Ces sessions d’entraînement en bassin sont primordiales pour moi afin de garder le contact avec la vague, rester agile dans l’eau et perfectionner mes mouvements. Cela me permet, je l’espère, de compenser le fait que je ne vis pas au bord de la mer tous les jours. Je complète ma préparation avec des entraînements en SUP Race soutenus, du wing foil dès que le vent se lève, du vélo de route pour le cardio de fond et des exercices de force en salle de musculation pour l’explosivité. Pour cette partie, mon coach Alex Olivieri (Athletix Evolution), qui s’est proposé bénévolement de m’aider dans ma préparation, veille particulièrement à bien me faire souffrir et transpirer.

Photo : Florence Julen

Quelles sont tes manœuvres et tricks favoris en SUP surf ?

Dans mes rêves je fais des aerials et des 360… 😉 Dans la réalité, je travaille souvent mon frontside snap pour essayer de générer un spray qui se remarque. Et les deux manœuvres que j’apprécie le plus sont le cut back et surtout le backside top turn crossover qui nécessite un changement d’appui de pagaie side to side sur le lip pour revenir dans la pocket. Une manœuvre qui a beaucoup de style et qui score si elle est bien exécutée.

Peux-tu nous faire un tour de ton quiver Fanatic ?
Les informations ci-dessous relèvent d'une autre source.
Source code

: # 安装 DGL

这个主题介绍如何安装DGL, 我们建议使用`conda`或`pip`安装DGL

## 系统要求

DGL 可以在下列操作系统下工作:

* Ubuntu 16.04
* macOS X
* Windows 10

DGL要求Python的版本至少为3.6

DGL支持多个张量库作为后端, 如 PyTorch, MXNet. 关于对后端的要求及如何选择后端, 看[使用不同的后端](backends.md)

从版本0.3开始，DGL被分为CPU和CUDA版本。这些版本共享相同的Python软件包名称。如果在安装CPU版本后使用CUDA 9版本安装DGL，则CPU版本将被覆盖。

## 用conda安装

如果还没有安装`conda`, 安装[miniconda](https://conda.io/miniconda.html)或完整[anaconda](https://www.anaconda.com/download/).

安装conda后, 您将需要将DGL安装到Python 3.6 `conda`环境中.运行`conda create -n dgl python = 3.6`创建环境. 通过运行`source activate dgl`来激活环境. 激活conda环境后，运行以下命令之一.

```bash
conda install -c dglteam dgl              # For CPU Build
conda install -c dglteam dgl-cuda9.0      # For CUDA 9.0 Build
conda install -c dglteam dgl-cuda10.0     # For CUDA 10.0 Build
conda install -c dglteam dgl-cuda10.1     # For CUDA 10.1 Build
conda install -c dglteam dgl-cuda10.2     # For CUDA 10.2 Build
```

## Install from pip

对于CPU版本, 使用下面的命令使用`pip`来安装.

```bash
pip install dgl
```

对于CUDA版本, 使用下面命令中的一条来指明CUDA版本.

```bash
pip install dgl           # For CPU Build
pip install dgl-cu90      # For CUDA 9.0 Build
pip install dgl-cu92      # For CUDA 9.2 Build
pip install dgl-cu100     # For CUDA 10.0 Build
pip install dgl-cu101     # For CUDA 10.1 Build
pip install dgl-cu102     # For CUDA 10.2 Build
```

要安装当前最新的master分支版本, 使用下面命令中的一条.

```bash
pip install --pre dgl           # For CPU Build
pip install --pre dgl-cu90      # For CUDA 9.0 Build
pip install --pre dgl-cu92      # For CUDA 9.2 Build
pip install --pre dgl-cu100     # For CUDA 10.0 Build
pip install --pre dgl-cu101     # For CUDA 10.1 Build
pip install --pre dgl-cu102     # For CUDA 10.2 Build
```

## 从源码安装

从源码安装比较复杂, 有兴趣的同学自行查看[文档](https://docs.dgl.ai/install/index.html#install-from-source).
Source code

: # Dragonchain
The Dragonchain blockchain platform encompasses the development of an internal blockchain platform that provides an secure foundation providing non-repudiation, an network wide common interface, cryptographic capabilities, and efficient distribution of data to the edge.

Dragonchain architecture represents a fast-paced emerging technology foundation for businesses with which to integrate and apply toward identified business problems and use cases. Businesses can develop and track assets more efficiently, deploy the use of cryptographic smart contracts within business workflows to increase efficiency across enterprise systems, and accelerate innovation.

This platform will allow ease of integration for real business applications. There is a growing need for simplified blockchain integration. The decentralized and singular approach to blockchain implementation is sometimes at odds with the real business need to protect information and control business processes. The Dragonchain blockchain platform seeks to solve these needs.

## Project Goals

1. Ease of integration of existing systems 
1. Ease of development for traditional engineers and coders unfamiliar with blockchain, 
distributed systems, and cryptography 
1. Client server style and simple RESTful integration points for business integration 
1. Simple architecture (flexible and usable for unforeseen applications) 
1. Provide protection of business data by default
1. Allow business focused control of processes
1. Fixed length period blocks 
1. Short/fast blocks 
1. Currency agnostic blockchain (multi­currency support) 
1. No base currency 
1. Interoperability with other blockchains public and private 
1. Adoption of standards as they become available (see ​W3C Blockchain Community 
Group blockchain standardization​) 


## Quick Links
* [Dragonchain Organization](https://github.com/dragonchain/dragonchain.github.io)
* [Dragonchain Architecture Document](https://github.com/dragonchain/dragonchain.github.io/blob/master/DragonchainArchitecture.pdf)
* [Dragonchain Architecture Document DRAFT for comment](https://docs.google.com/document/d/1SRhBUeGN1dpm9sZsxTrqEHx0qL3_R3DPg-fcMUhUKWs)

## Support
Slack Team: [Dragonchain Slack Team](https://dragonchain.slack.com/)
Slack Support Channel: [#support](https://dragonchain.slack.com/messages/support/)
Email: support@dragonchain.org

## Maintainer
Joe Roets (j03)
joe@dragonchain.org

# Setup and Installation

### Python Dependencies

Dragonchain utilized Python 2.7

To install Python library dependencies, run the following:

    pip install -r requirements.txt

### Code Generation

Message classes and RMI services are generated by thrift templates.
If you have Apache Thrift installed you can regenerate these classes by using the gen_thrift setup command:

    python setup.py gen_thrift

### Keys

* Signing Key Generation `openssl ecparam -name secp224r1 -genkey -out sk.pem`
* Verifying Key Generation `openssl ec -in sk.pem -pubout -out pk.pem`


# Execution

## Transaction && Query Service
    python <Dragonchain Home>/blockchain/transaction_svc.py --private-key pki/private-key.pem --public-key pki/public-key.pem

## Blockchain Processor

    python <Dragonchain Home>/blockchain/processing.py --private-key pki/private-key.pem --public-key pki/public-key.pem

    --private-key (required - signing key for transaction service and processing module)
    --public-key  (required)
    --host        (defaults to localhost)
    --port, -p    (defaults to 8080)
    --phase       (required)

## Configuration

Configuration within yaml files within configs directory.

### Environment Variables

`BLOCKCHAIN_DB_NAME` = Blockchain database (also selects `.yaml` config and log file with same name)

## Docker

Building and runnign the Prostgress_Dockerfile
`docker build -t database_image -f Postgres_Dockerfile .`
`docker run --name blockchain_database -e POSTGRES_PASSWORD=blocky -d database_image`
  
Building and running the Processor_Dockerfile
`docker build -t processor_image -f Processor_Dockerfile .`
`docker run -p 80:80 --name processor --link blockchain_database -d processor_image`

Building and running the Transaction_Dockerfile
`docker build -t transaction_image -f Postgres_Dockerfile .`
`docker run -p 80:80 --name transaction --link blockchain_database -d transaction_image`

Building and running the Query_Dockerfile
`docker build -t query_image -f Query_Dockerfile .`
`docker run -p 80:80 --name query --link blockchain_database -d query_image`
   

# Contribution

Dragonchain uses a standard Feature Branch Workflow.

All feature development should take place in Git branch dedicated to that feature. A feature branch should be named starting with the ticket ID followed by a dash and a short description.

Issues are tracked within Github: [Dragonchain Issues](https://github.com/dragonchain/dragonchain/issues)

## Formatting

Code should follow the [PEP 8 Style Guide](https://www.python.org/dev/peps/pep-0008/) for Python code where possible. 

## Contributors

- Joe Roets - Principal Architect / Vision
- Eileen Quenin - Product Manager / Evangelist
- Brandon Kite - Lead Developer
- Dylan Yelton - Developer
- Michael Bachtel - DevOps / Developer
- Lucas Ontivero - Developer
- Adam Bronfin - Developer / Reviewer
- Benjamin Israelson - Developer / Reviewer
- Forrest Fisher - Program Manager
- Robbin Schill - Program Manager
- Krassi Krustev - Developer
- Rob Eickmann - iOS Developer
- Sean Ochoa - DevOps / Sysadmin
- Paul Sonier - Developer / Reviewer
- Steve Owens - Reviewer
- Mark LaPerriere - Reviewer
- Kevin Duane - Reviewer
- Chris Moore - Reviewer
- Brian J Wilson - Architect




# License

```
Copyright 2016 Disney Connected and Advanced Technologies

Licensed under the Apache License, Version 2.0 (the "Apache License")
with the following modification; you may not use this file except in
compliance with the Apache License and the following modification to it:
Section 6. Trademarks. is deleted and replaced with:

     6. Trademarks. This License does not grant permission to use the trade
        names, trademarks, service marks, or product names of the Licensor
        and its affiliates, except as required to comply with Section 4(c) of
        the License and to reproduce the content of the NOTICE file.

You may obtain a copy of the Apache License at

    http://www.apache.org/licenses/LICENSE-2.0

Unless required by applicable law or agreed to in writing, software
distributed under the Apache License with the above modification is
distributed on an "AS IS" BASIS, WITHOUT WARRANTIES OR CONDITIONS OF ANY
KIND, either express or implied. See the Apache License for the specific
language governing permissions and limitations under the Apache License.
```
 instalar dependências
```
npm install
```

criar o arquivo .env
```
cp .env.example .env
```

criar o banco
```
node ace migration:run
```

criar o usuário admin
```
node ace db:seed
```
“Addicted to ride” est un claim que je partage entièrement avec la marque Fanatic Switzerland (Sideshore AG) qui me soutient au niveau du matériel depuis quelques années. Je ride principalement deux planches sur lesquelles je me sens à l’aise avec suffisamment de stabilité au niveau du volume, en adéquation avec mes 87kg, et qui ont également une glisse et une maniabilité de dingue. Ma planche toutes conditions est une Pro Wave 8’2 “vintage” qui résiste à tous les chocs, aux transports en avion et aux contacts avec le reef, mon terrain de jeu favori. La planche a été commercialisée en 2017, avec un rocker bien tendu et une solide construction mi-carbone mi-fibre pour une largeur de 28.5”. Je la monte habituellement en thruster et l’utilise pour les grosses vagues et les conditions chopy ou mouvementées. Plus nerveuse, ma Pro Wave LTD  8’0 de 2019 est construite avec un assemblage de fibres de carbone très légères avec du tissu vector (en X) et des renforts en bambou. Avec un rocker marqué, des rails nettement plus fins pour conserver de la vitesse dans les turns, un tail plus étroit pour plus d’agressivité dans les manœuvres et une glisse hyper propre, montée en thruster ou en quad, cette planche est celle que je devrais utiliser aux mondiaux si les conditions sont glassy avec peu de courants. Il me manque encore une Pro Wave 7’10 ou 7’11 de 2021-22 pour être encore plus performant dans les manœuvres mais les conditions de production de ces dernières années n’ont pas permis d’en obtenir une en Suisse. Pour la pagaie, je ride uniquement avec la Fanatic Pro Carbon 100 de 90 in² fabriquée avec le système Union Joint qui offre une flexibilité sur toute la longueur du manche. Légère et puissante, je peux pousser fort au take-off quand je suis un peu en retard et m’appuyer sereinement dans les turns quand je dois charger.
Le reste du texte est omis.